■ **WORK REQUIRED**: From the line containing "- **Session-based (JWT)**" to the very last line of the data below, transcribe everything exactly and nothing more.

►

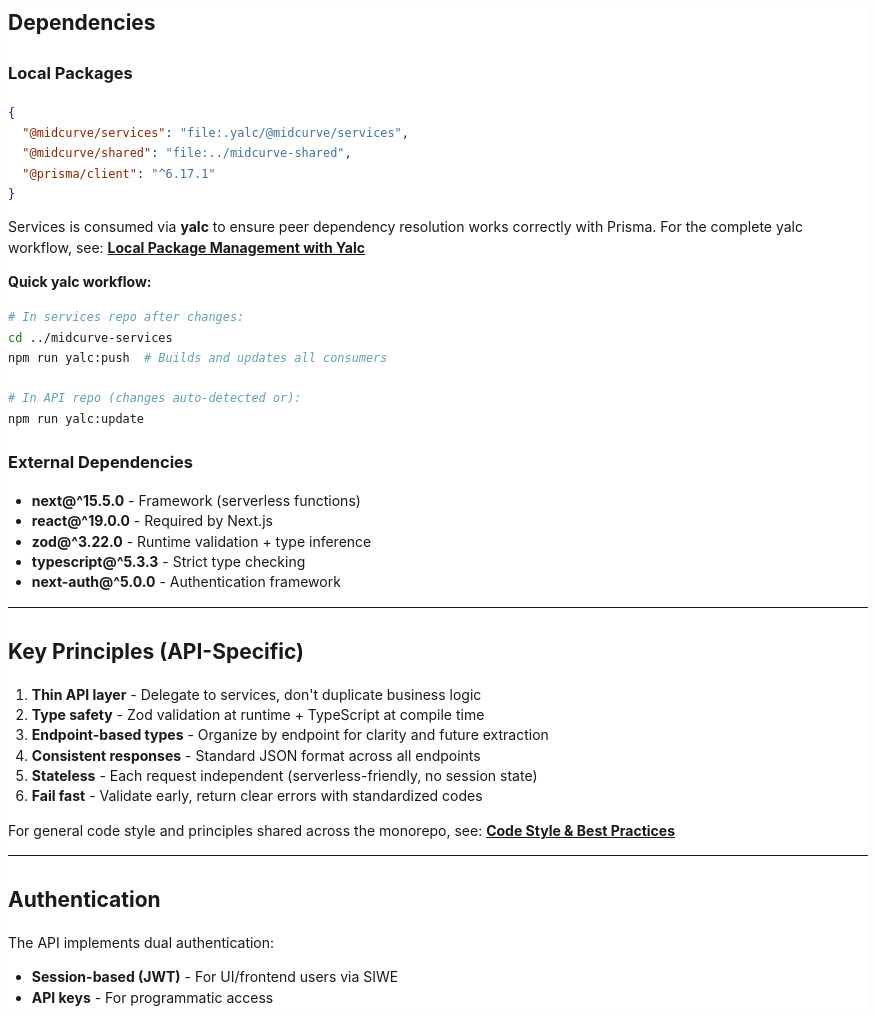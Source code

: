 ## Dependencies

### Local Packages

```json
{
  "@midcurve/services": "file:.yalc/@midcurve/services",
  "@midcurve/shared": "file:../midcurve-shared",
  "@prisma/client": "^6.17.1"
}
```

Services is consumed via **yalc** to ensure peer dependency resolution works correctly with Prisma. For the complete yalc workflow, see:
**[Local Package Management with Yalc](../CLAUDE.md#3-local-package-management-with-yalc)**

**Quick yalc workflow:**
```bash
# In services repo after changes:
cd ../midcurve-services
npm run yalc:push  # Builds and updates all consumers

# In API repo (changes auto-detected or):
npm run yalc:update
```

### External Dependencies

- **next@^15.5.0** - Framework (serverless functions)
- **react@^19.0.0** - Required by Next.js
- **zod@^3.22.0** - Runtime validation + type inference
- **typescript@^5.3.3** - Strict type checking
- **next-auth@^5.0.0** - Authentication framework

---

## Key Principles (API-Specific)

1. **Thin API layer** - Delegate to services, don't duplicate business logic
2. **Type safety** - Zod validation at runtime + TypeScript at compile time
3. **Endpoint-based types** - Organize by endpoint for clarity and future extraction
4. **Consistent responses** - Standard JSON format across all endpoints
5. **Stateless** - Each request independent (serverless-friendly, no session state)
6. **Fail fast** - Validate early, return clear errors with standardized codes

For general code style and principles shared across the monorepo, see:
**[Code Style & Best Practices](../CLAUDE.md#code-style--best-practices)**

---

## Authentication

The API implements dual authentication:
- **Session-based (JWT)** - For UI/frontend users via SIWE
- **API keys** - For programmatic access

◄

■ **SOLUTION**:
- **Session-based (JWT)** - For UI/frontend users via SIWE
- **API keys** - For programmatic access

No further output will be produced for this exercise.